A Justiça determinou a soltura de dois homens que haviam sido presos durante as investigações sobre a morte da jovem Maria Eduarda Rodrigues de Freitas, de 21 anos, que morreu após ser lançada sem as cordas de segurança durante um salto de rope jump. A decisão foi cumprida nesta quarta-feira (8), quando João Antonio Pivetta Ribeiro da Silva e Gabriel Barros Martins deixaram a prisão por volta das 17h.
Os dois estavam detidos desde o dia 20 de junho, mas não foram indiciados pela Polícia Civil. Após a conclusão do inquérito, a corporação solicitou a revogação das prisões, pedido que também não encontrou oposição do Ministério Público, que optou por não oferecer denúncia contra ambos.
De acordo com as investigações, João Antonio era responsável por retirar os equipamentos dos participantes na parte inferior da ponte após os saltos.

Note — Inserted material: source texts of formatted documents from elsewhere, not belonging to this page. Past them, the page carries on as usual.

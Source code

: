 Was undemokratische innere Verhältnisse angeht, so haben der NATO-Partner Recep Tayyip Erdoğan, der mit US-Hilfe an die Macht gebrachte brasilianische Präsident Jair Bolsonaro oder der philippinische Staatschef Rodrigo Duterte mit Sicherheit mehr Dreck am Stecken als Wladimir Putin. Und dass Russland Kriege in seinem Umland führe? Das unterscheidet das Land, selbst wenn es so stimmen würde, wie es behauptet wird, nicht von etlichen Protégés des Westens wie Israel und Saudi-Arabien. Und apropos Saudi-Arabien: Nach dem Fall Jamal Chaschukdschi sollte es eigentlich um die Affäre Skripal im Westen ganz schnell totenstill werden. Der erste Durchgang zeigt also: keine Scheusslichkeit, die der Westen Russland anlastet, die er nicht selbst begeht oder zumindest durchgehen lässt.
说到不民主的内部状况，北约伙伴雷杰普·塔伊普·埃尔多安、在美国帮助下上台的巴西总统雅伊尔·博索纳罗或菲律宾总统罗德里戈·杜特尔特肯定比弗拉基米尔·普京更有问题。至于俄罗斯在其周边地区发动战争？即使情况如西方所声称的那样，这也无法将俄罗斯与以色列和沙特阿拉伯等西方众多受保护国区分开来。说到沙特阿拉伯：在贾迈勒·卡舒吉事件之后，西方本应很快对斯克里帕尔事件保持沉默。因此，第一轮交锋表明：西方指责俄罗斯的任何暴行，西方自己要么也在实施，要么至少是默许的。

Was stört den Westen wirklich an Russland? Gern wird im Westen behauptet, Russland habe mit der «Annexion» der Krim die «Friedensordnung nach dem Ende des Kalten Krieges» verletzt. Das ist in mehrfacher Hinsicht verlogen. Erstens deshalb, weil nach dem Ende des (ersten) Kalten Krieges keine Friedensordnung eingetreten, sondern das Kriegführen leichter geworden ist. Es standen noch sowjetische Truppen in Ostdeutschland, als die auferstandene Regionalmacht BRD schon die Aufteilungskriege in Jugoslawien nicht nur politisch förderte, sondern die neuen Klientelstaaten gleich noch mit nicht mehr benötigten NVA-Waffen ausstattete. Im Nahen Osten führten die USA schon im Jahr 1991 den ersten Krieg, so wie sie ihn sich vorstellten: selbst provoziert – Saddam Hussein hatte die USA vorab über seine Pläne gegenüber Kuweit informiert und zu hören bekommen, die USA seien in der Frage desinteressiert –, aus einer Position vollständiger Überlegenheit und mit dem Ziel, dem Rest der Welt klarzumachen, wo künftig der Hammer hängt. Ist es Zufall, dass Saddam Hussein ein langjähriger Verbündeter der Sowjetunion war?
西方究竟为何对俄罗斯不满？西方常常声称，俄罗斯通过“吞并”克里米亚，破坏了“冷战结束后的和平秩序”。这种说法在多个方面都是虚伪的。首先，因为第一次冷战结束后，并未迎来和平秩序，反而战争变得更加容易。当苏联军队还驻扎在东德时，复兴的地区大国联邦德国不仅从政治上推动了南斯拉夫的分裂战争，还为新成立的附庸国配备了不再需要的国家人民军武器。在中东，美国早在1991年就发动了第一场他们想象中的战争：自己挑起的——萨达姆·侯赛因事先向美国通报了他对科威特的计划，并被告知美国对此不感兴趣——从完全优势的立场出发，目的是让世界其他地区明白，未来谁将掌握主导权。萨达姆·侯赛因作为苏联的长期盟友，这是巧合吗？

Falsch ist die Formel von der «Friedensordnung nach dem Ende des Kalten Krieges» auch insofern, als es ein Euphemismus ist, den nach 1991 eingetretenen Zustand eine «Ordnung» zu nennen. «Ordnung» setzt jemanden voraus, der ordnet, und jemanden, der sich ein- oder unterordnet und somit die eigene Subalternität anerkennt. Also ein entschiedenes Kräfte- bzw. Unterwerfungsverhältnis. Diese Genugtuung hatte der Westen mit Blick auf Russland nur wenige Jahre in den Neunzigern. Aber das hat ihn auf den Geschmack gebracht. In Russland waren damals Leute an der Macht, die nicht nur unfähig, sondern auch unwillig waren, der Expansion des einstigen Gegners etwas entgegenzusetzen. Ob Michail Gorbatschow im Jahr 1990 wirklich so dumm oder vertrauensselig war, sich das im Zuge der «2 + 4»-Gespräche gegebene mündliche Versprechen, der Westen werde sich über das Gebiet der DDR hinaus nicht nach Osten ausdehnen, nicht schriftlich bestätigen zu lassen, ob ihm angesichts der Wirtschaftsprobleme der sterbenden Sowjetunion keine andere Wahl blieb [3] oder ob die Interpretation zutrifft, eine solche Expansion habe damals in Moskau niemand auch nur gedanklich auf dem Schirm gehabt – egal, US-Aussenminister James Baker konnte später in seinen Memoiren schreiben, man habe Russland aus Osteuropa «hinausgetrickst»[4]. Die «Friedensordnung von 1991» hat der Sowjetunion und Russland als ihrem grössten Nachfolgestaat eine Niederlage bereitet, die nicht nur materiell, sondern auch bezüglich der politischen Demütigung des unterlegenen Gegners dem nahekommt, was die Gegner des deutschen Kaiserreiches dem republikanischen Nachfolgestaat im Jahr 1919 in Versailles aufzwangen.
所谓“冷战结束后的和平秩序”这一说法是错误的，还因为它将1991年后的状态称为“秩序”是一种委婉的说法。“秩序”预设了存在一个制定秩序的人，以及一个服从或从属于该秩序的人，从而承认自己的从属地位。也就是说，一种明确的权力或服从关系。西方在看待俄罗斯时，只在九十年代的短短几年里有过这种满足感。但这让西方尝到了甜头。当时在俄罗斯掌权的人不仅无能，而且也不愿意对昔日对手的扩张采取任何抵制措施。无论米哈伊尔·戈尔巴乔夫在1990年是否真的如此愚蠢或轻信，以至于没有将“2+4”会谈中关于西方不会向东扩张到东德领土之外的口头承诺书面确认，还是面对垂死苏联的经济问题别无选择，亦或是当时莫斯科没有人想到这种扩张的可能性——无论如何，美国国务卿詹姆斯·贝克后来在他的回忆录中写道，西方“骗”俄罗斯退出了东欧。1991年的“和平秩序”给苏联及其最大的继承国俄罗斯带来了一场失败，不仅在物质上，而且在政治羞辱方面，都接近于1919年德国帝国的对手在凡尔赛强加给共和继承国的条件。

Após o acidente, ele se aproximou da vítima para verificar os sinais vitais e acionou, via rádio, o pedido de atendimento especializado.

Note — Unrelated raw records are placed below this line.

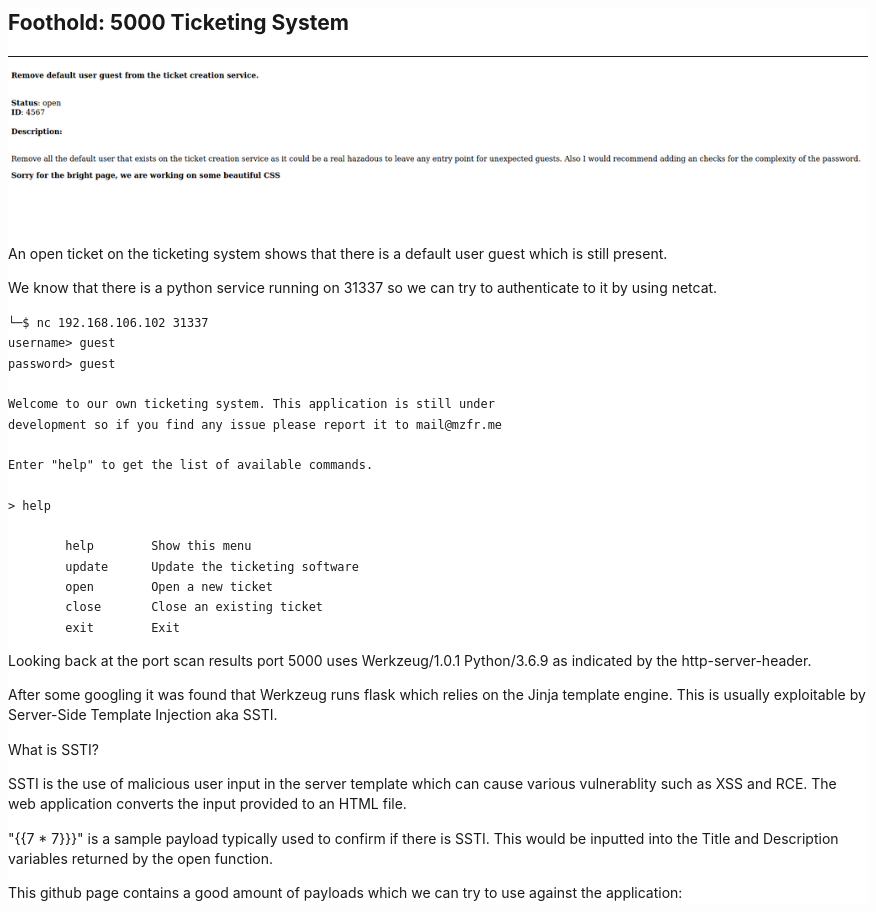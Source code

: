 ## Foothold: 5000 Ticketing System
---

<img src="/assets/resources/djinn3/djinn_default.png" />

An open ticket on the ticketing system shows that there is a default user guest which is still present.

We know that there is a python service running on 31337 so we can try to authenticate to it by using netcat.

```
└─$ nc 192.168.106.102 31337
username> guest
password> guest

Welcome to our own ticketing system. This application is still under 
development so if you find any issue please report it to mail@mzfr.me

Enter "help" to get the list of available commands.

> help

        help        Show this menu
        update      Update the ticketing software
        open        Open a new ticket
        close       Close an existing ticket
        exit        Exit
```

Looking back at the port scan results port 5000 uses Werkzeug/1.0.1 Python/3.6.9 as indicated by the http-server-header.

After some googling it was found that Werkzeug runs flask which relies on the Jinja template engine. This is usually exploitable by Server-Side Template Injection aka SSTI.

What is SSTI?

SSTI is the use of malicious user input in the server template which can cause various vulnerablity such as XSS and RCE. The web application converts the input provided to an HTML file.

"{{7 * 7}}}" is a sample payload typically used to confirm if there is SSTI. This would be inputted into the Title and Description variables returned by the open function.

This github page contains a good amount of payloads which we can try to use against the application:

Inicialmente, João foi preso sob suspeita de ocultar provas, devido ao desaparecimento da câmera utilizada por Maria Eduarda durante o salto. No entanto, a Polícia Civil concluiu que não havia elementos que sustentassem essa acusação e solicitou sua liberdade.
Já Gabriel Barros atuava no acompanhamento da descida dos participantes, além de operar o sistema de bloqueio e desbloqueio dos equipamentos e preparar os materiais para novos saltos. Ele chegou a ser preso por suspeita de ter deixado o local após o acidente, mas a investigação descartou qualquer participação dele, intencional ou culposa, na morte da jovem.
Em nota, a defesa de Gabriel afirmou que a prisão foi precipitada e classificou a medida como desproporcional. Os advogados também manifestaram solidariedade aos familiares de Maria Eduarda. Até a última atualização do caso, a defesa de João Antonio não havia se pronunciado.